This week we look at some unique analysis that I don't think many people would have looked into before! We want to look at the comparison between Chelsea Football Club managers and UK Prime Ministers. A big thank you to Stephen Moyse for the challenge!
Step 1 - Prime Ministers
First we want to focus on the Prime Ministers so will input the table containing the list of Prime Ministers and their duration in office.
Winston Churchill has been split out in 'Winston Churchill' and 'Sir Winston Churchill' so we want to select both of these and group them together.
Next, we want to find the Start and End date for each Prime Minister. This is in the Duration field so we need to split these apart into separate fields. Using a custom split, we can use a '-' as a separator and then are left with two new fields (Start Date and End Date):
After splitting the duration into separate fields we can rename the splits, and remove Duration.
Finally, we can ensure that the current Prime Minister has 'today' as the end date by replacing the Null with this calculation:
End Date PM IF ISNULL([End Date PM]) THEN TODAY() ELSE [End Date PM] END
We can now 'pad' out the rows and create a new row for every day that the Prime Minister was in office. Using the New Rows step we can ensure that a row for each day is created:
At this stage our table should look like this:
Step 2 - Chelsea Managers
Next we can input the table relating to Chelsea Managers. The first step is to remove any unneeded fields so we can use the tick boxes in the input step to select only Name, From, & To.
We can then clean the manager name to remove the part in brackets at the end of some of the names. To do this we can use a split functionality to just retain everything before the '['. Then rename this to Chelsea Managers.
We can then rename From to Start Date CM and again replace the null value in the To field to create our End Date CM:
End Date CM
IF ISNULL([To])
THEN TODAY()
ELSE
[To]
END
Then finally we can repeat the same process to create a row for each day that the manager had been in charge by using the new rows step:
At this stage our Chelsea Managers table should look like this:
Step 3 - Chelsea Matches
Our final input is related to Chelsea matches. First we need to filter to the main competitions so want to keep only:
- League
- F.A. Cup
- League Cup
- Europe
We can then format the date to remove the suffix in the days. There are different ways of doing this but you can use the following calculation:
This replaces all of the suffix with a blank space and then converts to a date.
We also need to create a dummy field to be used within the pivot step next. For this we can create a calculated field with the number 1 in it.
Next, is pivoting the table so that we have our match results in separate fields. We use a Rows to Columns pivot here with the dummy field being used to count the matches.
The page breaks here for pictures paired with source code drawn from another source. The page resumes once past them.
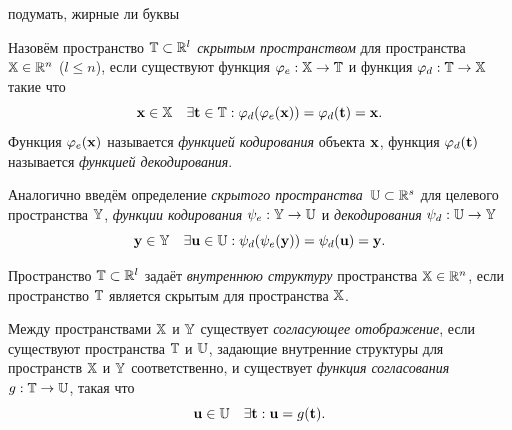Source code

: {\color{red} подумать, жирные ли буквы}

\begin{definition}
	Назовём пространство $\mathbb{T} \subset \mathbb{R}^l$ \textit{скрытым пространством} для пространства $\mathbb{X} \in \mathbb{R}^n$ ($l \leq n$), если существуют функция $\varphi_e: \mathbb{X} \to \mathbb{T}$ и функция $\varphi_d: \mathbb{T}  \to \mathbb{X}$ такие что
	\[
	\mathbf{x} \in \mathbb{X} \quad \exists \mathbf{t} \in \mathbb{T}: \varphi_d (\varphi_e(\mathbf{x})) = \varphi_d(\mathbf{t}) = \mathbf{x}.
	\]
	Функция $\varphi_e(\mathbf{x})$ называется \textit{функцией кодирования} объекта $\mathbf{x}$, функция $\varphi_d(\mathbf{t})$  называется \textit{функцией декодирования}. 
	
	Аналогично введём определение \textit{скрытого пространства}~$\mathbb{U} \subset \mathbb{R}^s$ для целевого пространства $\mathbb{Y}$, \textit{функции кодирования} $\psi_e: \mathbb{Y} \to \mathbb{U}$ и \textit{декодирования} $\psi_d: \mathbb{U}  \to \mathbb{Y}$
	\[
	 \mathbf{y} \in \mathbb{Y} \quad  \exists \mathbf{u} \in \mathbb{U}: \psi_d (\psi_e(\mathbf{y})) = \psi_d(\mathbf{u}) = \mathbf{y}.
	\]
\end{definition}

\begin{definition}
	Пространство $\mathbb{T} \subset \mathbb{R}^l$ задаёт \textit{внутреннюю структуру} пространства $\mathbb{X} \in \mathbb{R}^n$, если пространство $\mathbb{T}$ является скрытым для пространства $\mathbb{X}$.
\end{definition}

\begin{definition}
	Между пространствами $\mathbb{X}$ и $\mathbb{Y}$ существует \textit{согласующее отображение}, если существуют пространства $\mathbb{T}$ и $\mathbb{U}$, задающие внутренние структуры для пространств $\mathbb{X}$ и $\mathbb{Y}$ соответственно, и существует \textit{функция согласования} $g: \mathbb{T} \rightarrow \mathbb{U}$, такая что
	\[
	\mathbf{u} \in \mathbb{U} \quad \exists \mathbf{t}:  \mathbf{u} = g(\mathbf{t}).
	\]
\end{definition}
Then finally we can replace the nulls in each field with a 0. To do this we can just select the null and then replace it with a 0 manually. Then calculate the total matches per day using this calculation:
Matches
[Match Won]+[Match Lost]+[Match Drawn]
At this stage our table should look like this:
Step 4 - Combine Tables
We are now in a position to combine each of our tables to make a single table to do some more analysis.
First we can join the two table relating to Chelsea managers and matches. For this we want to use a right (or left) join so that we include all rows from the Managers workstream. The join calculation is where Match Date = CM Days:
Again we need to go through each of the match outcomes and replace any nulls with a 0.
We can then do a second join to include the Prime Ministers branch. This time it's an inner join where CM Days = PM Days:
After the joins our table should now look like this:
Step 4 - Count & Win %
Now we have our data sources combined, we can start to calculate some of the metrics that we are interested in.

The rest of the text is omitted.